Religion, at its best and most profound and most enduring, has been humanity’s way of collecting and transmitting wisdom about the meaning of life from one generation to the next. Religious rituals, rites of passage, moral teachings, images, and stories — especially stories — are ways of creating meaning together and sharing it. Religion can teach us about the kinds of things worth committing ourselves to: community, family, compassion, justice, the natural world, beauty.

Before science, religion filled the vacuum created by ignorance and created stories to explain the truth about the world — myths about creation and humanity’s origin. But over the long march of the history of science, humanity has sought to fill that vacuum, to learn more about the world and to discover how it works. Science is indeed a spectacular achievement. The scientific truths of life are amazing, beautiful, and awesome. But only we can decide how to react to them, how to apply those wondrous insights to our own lives.

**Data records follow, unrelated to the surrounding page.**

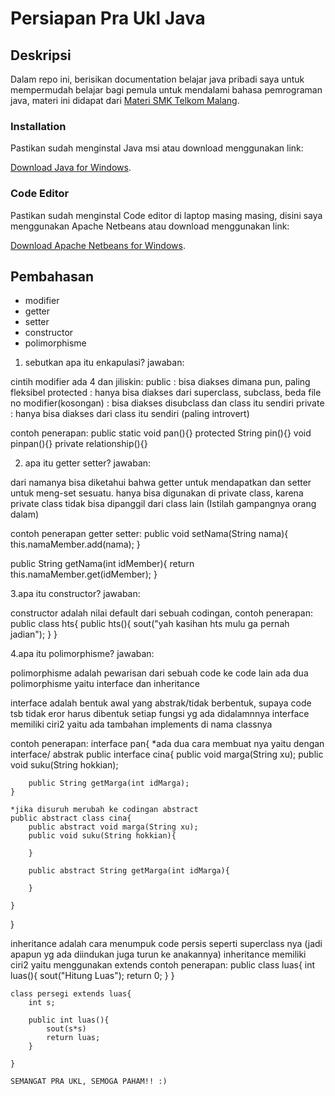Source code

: # Persiapan Pra Ukl Java

## Deskripsi

Dalam repo ini, berisikan documentation belajar java pribadi saya untuk mempermudah belajar bagi pemula untuk mendalami bahasa pemrograman java, materi ini didapat dari [Materi SMK Telkom Malang](https://www.smktelkom-mlg.sch.id/).

### Installation

Pastikan sudah menginstal Java msi atau download menggunakan link:

[Download Java for Windows](https://javadl.oracle.com/webapps/download/AutoDL?BundleId=249203_b291ca3e0c8548b5a51d5a5f50063037).

### Code Editor

Pastikan sudah menginstal Code editor di laptop masing masing, disini saya menggunakan Apache Netbeans atau download menggunakan link:

[Download Apache Netbeans for Windows](https://dlcdn.apache.org/netbeans/netbeans-installers/20/Apache-NetBeans-20r1-bin-windows-x64.exe).

## Pembahasan

- modifier
- getter
- setter
- constructor
- polimorphisme

1. sebutkan apa itu enkapulasi?
   jawaban:

cintih modifier ada 4 dan jiliskin:
public : bisa diakses dimana pun, paling fleksibel
protected : hanya bisa diakses dari superclass, subclass, beda file
no modifier(kosongan) : bisa diakses disubclass dan class itu sendiri
private : hanya bisa diakses dari class itu sendiri (paling introvert)

contoh penerapan:
public static void pan(){}
protected String pin(){}
void pinpan(){}
private relationship(){}

2. apa itu getter setter?
   jawaban:

dari namanya bisa diketahui bahwa getter untuk mendapatkan dan setter untuk meng-set sesuatu. hanya bisa digunakan di private class, karena
private class tidak bisa dipanggil dari class lain (Istilah gampangnya orang dalam)

contoh penerapan getter setter:
public void setNama(String nama){
this.namaMember.add(nama);
}

public String getNama(int idMember){
return this.namaMember.get(idMember);
}

3.apa itu constructor?
jawaban:

constructor adalah nilai default dari sebuah codingan, contoh penerapan:
public class hts{
public hts(){
sout("yah kasihan hts mulu ga pernah jadian");
}
}

4.apa itu polimorphisme?
jawaban:

polimorphisme adalah pewarisan dari sebuah code ke code lain
ada dua polimorphisme yaitu interface dan inheritance

interface adalah bentuk awal yang abstrak/tidak berbentuk, supaya code tsb tidak eror harus dibentuk setiap fungsi yg ada didalamnnya
interface memiliki ciri2 yaitu ada tambahan implements di nama classnya

contoh penerapan:
interface pan{
\*ada dua cara membuat nya yaitu dengan interface/ abstrak
public interface cina{
public void marga(String xu);
public void suku(String hokkian);

        public String getMarga(int idMarga);
    }

    *jika disuruh merubah ke codingan abstract
    public abstract class cina{
        public abstract void marga(String xu);
        public void suku(String hokkian){

        }

        public abstract String getMarga(int idMarga){

        }

    }

}

inheritance adalah cara menumpuk code persis seperti superclass nya (jadi apapun yg ada diindukan juga turun ke anakannya)
inheritance memiliki ciri2 yaitu menggunakan extends
contoh penerapan:
public class luas{
int luas(){
sout("Hitung Luas");
return 0;
}
}

    class persegi extends luas{
        int s;

        public int luas(){
            sout(s*s)
            return luas;
        }

    }

    SEMANGAT PRA UKL, SEMOGA PAHAM!! :)

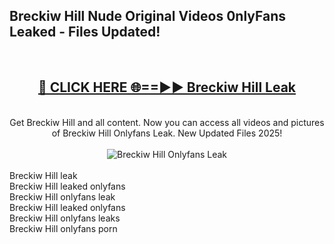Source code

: <h2>Breckiw Hill Nude Original Videos 0nlyFans Leaked - Files Updated! </h2>
<br>
<div align="center">
<h2><a href="https://213.232.235.80/live/video.php?q=breckiw-hill" rel="nofollow">🔴 CLICK HERE 🌐==►► Breckiw Hill Leak</a></h2>
<br>
Get Breckiw Hill and all content. Now you can access all videos and pictures of Breckiw Hill Onlyfans Leak. New Updated Files 2025!
<br>
<br>
<a href="https://213.232.235.80/live/video.php?q=breckiw-hill" rel="nofollow" data-target="animated-image.originalLink"><img src="https://i.imgur.com/1EjSzPs.png" alt="Breckiw Hill Onlyfans Leak" style="max-width: 100%; display: inline-block;" data-target="animated-image.originalImage"></a>
</div>
<br>
Breckiw Hill leak<br>
Breckiw Hill leaked onlyfans<br>
Breckiw Hill onlyfans leak<br>
Breckiw Hill leaked onlyfans<br>
Breckiw Hill onlyfans leaks<br>
Breckiw Hill onlyfans porn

We are all intensely aware of the potential for conflict between science and religion. But that potential conflict does not define us or our journeys. We can know and face the truth — what scientific endeavors try to prove — and then move on to define our own meaning. We have choices to make. We still have to fashion lives that can channel our passion and our compassion. That is our religious task — individually and communally to create lives filled with meaning and lives consistent with what we love most deeply.

Search Together

Finally, I want to draw attention to one more aspect of that deceptively simple principle: “we affirm and promote a free and responsible search for truth and meaning.” As Unitarian Universalists, we do not merely accept truth and provide the space for people to create meaning. We actively search for truth and meaning, holding to a principle demanding action and not simply providing a concept available for passive assent. Our view of truth may change, the meaning of our lives may be different, but as long as we are actively, responsibly seeking both truth and meaning — and allowing others to freely do so as well — we are living into our best selves. We are all scientists. We are all theologians. We are all in this together.

What is the meaning of your life? Our religious traditions suggest some answers. We will all answer differently based on our differing experiences, but we can all agree on some common themes. Our collective wisdom proposes that a meaningful life is a committed life — committed to mutual compassion and respect, openness, humility, and stewardship. This is what it is to live religiously. This is why we covenant together to be a religious community. We are here to help each other live with purpose. We learn, accept, and marvel at the wonders science has opened for us, and then create our lives by giving that knowledge meaning.

Peter Morales, “Science and the Search for Meaning,” The New Atlantis, Number 39, Summer 2013, pp. 119-123.